Google Just Showed Us What Happens When You Throw Out the Token-by-Token Playbook

#google #ai #machinelearning #programming

Every LLM you have used works the same way. It predicts the next token, then the next, then the next. One at a time. Autoregressive generation. That is how GPT-4o works, how Claude works, how Gemini 2.5 Pro works.

Google just said: what if we stop doing that?

Gemini Diffusion generates text the way image models generate images. Instead of building a sentence left to right, it starts with noise and refines the entire output simultaneously. The claimed speedup is 5x over comparable autoregressive models.

I have been thinking about what this actually means for the way I build things.
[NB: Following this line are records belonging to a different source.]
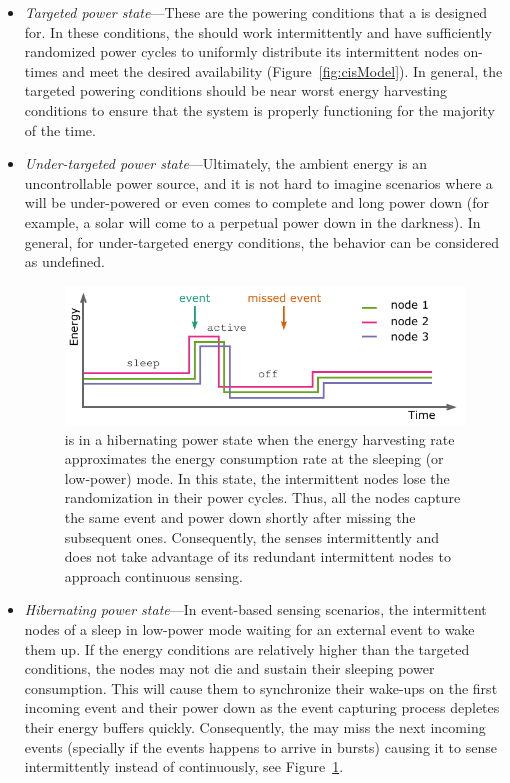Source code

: \begin{itemize}
		\item \textit{Targeted power state}---These are the powering conditions that a \sys is designed for. In these  conditions, the \sys should work intermittently and have sufficiently randomized power cycles to uniformly distribute its intermittent nodes on-times and meet the desired availability (Figure~\ref{fig:cisModel}). In general, the targeted powering conditions should be near worst energy harvesting conditions to ensure that the system is properly functioning for the majority of the time.
		\item \textit{Under-targeted power state}---Ultimately, the ambient energy is an uncontrollable power source, and it is not hard to imagine scenarios where a \sys will be under-powered or even comes to complete and long power down (for example, a solar \sys will come to a perpetual power down in the darkness). In general, for under-targeted energy conditions, the \sys behavior can be considered as undefined.
%
\begin{figure}
		\centering
		\includegraphics[width=\columnwidth]{figures/hibernating_power_state}
		\caption{\fullsys is in a hibernating power state when the energy harvesting rate approximates the energy consumption rate at the sleeping (or low-power) mode. In this state, the intermittent nodes lose the randomization in their power cycles. Thus, all the nodes capture the same event and power down shortly after missing the subsequent ones. Consequently, the \sys senses intermittently and does not take advantage of its redundant intermittent nodes to approach continuous sensing.}
		\label{fig:noRand}
\end{figure} 
%
		\item \label{it:hibernating} \textit{Hibernating power state}---In event-based sensing scenarios, the intermittent nodes of a \sys sleep in low-power mode waiting for an external event to wake them up. If the energy conditions are relatively higher than the targeted conditions, the nodes may not die and sustain their sleeping power consumption. This will cause them to synchronize their wake-ups on the first incoming event and their power down as the event capturing process depletes their energy buffers quickly. Consequently, the \sys may miss the next incoming events (specially if the events happens to arrive in bursts) causing it to sense intermittently instead of continuously, see Figure~\ref{fig:noRand}. 

\end{itemize}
The speed problem nobody talks about

When you are making a single API call, the difference between 2 seconds and 0.4 seconds does not matter much. But when you are running batch jobs — processing 500 documents, generating test cases for an entire codebase, summarizing a week of customer support tickets — that 5x adds up fast.

I run a lot of batch processing through Claude and GPT-4o. A typical overnight job hits the API maybe 2,000 times. At current speeds that takes roughly 3 hours. If diffusion models actually deliver on the 5x claim, that same job finishes in 36 minutes. That changes whether I can run it during lunch instead of overnight.

Why I am skeptical

The 5x number comes from controlled benchmarks. Real-world performance depends on context length, output complexity, and how the model handles edge cases. I have seen plenty of impressive benchmark numbers that fall apart when you throw messy real data at them.

Also, diffusion models for text are genuinely new territory. Image diffusion had years of iteration before it got reliable. Text diffusion is maybe six months into serious research. The failure modes are different — you can get away with a slightly wrong pixel in an image, but a slightly wrong word in code breaks everything.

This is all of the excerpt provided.